## Work item
Without the pictures, reproduce the records that follow exactly.

## Pictures paired with source code
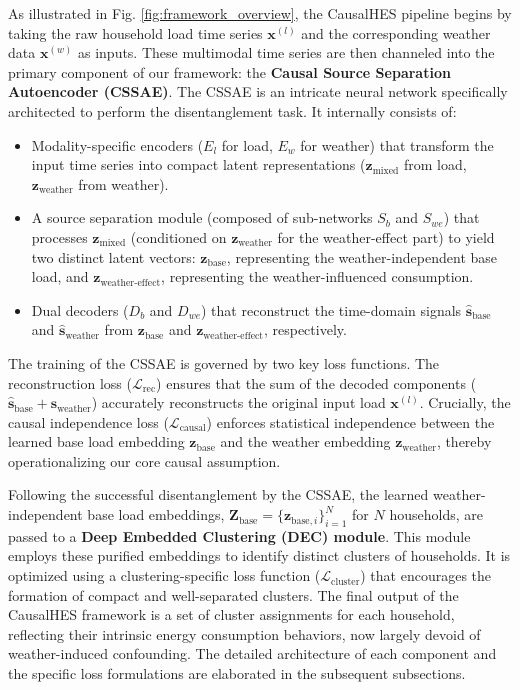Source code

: \documentclass[journal]{IEEEtran}
\begin{document}
As illustrated in Fig. \ref{fig:framework_overview}, the CausalHES pipeline begins by taking the raw household load time series $\mathbf{x}^{(l)}$ and the corresponding weather data $\mathbf{x}^{(w)}$ as inputs. These multimodal time series are then channeled into the primary component of our framework: the \textbf{Causal Source Separation Autoencoder (CSSAE)}. The CSSAE is an intricate neural network specifically architected to perform the disentanglement task. It internally consists of:
\begin{itemize}
    \item Modality-specific encoders ($E_l$ for load, $E_w$ for weather) that transform the input time series into compact latent representations ($\mathbf{z}_{\text{mixed}}$ from load, $\mathbf{z}_{\text{weather}}$ from weather).
    \item A source separation module (composed of sub-networks $S_b$ and $S_{we}$) that processes $\mathbf{z}_{\text{mixed}}$ (conditioned on $\mathbf{z}_{\text{weather}}$ for the weather-effect part) to yield two distinct latent vectors: $\mathbf{z}_{\text{base}}$, representing the weather-independent base load, and $\mathbf{z}_{\text{weather-effect}}$, representing the weather-influenced consumption.
    \item Dual decoders ($D_b$ and $D_{we}$) that reconstruct the time-domain signals $\hat{\mathbf{s}}_{\text{base}}$ and $\hat{\mathbf{s}}_{\text{weather}}$ from $\mathbf{z}_{\text{base}}$ and $\mathbf{z}_{\text{weather-effect}}$, respectively.
\end{itemize}
The training of the CSSAE is governed by two key loss functions. The reconstruction loss ($\mathcal{L}_{\text{rec}}$) ensures that the sum of the decoded components ($\hat{\mathbf{s}}_{\text{base}} + \hat{\mathbf{s}}_{\text{weather}}$) accurately reconstructs the original input load $\mathbf{x}^{(l)}$. Crucially, the causal independence loss ($\mathcal{L}_{\text{causal}}$) enforces statistical independence between the learned base load embedding $\mathbf{z}_{\text{base}}$ and the weather embedding $\mathbf{z}_{\text{weather}}$, thereby operationalizing our core causal assumption.

Following the successful disentanglement by the CSSAE, the learned weather-independent base load embeddings, $\mathbf{Z}_{\text{base}} = \{\mathbf{z}_{\text{base},i}\}_{i=1}^N$ for $N$ households, are passed to a \textbf{Deep Embedded Clustering (DEC) module}. This module employs these purified embeddings to identify distinct clusters of households. It is optimized using a clustering-specific loss function ($\mathcal{L}_{\text{cluster}}$) that encourages the formation of compact and well-separated clusters. The final output of the CausalHES framework is a set of cluster assignments for each household, reflecting their intrinsic energy consumption behaviors, now largely devoid of weather-induced confounding. The detailed architecture of each component and the specific loss formulations are elaborated in the subsequent subsections.
\end{document}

## Task output
Source code

: \documentclass[journal]{IEEEtran}
\begin{document}
As illustrated in Fig. \ref{fig:framework_overview}, the CausalHES pipeline begins by taking the raw household load time series $\mathbf{x}^{(l)}$ and the corresponding weather data $\mathbf{x}^{(w)}$ as inputs. These multimodal time series are then channeled into the primary component of our framework: the \textbf{Causal Source Separation Autoencoder (CSSAE)}. The CSSAE is an intricate neural network specifically architected to perform the disentanglement task. It internally consists of:
\begin{itemize}
    \item Modality-specific encoders ($E_l$ for load, $E_w$ for weather) that transform the input time series into compact latent representations ($\mathbf{z}_{\text{mixed}}$ from load, $\mathbf{z}_{\text{weather}}$ from weather).
    \item A source separation module (composed of sub-networks $S_b$ and $S_{we}$) that processes $\mathbf{z}_{\text{mixed}}$ (conditioned on $\mathbf{z}_{\text{weather}}$ for the weather-effect part) to yield two distinct latent vectors: $\mathbf{z}_{\text{base}}$, representing the weather-independent base load, and $\mathbf{z}_{\text{weather-effect}}$, representing the weather-influenced consumption.
    \item Dual decoders ($D_b$ and $D_{we}$) that reconstruct the time-domain signals $\hat{\mathbf{s}}_{\text{base}}$ and $\hat{\mathbf{s}}_{\text{weather}}$ from $\mathbf{z}_{\text{base}}$ and $\mathbf{z}_{\text{weather-effect}}$, respectively.
\end{itemize}
The training of the CSSAE is governed by two key loss functions. The reconstruction loss ($\mathcal{L}_{\text{rec}}$) ensures that the sum of the decoded components ($\hat{\mathbf{s}}_{\text{base}} + \hat{\mathbf{s}}_{\text{weather}}$) accurately reconstructs the original input load $\mathbf{x}^{(l)}$. Crucially, the causal independence loss ($\mathcal{L}_{\text{causal}}$) enforces statistical independence between the learned base load embedding $\mathbf{z}_{\text{base}}$ and the weather embedding $\mathbf{z}_{\text{weather}}$, thereby operationalizing our core causal assumption.

Following the successful disentanglement by the CSSAE, the learned weather-independent base load embeddings, $\mathbf{Z}_{\text{base}} = \{\mathbf{z}_{\text{base},i}\}_{i=1}^N$ for $N$ households, are passed to a \textbf{Deep Embedded Clustering (DEC) module}. This module employs these purified embeddings to identify distinct clusters of households. It is optimized using a clustering-specific loss function ($\mathcal{L}_{\text{cluster}}$) that encourages the formation of compact and well-separated clusters. The final output of the CausalHES framework is a set of cluster assignments for each household, reflecting their intrinsic energy consumption behaviors, now largely devoid of weather-induced confounding. The detailed architecture of each component and the specific loss formulations are elaborated in the subsequent subsections.
\end{document}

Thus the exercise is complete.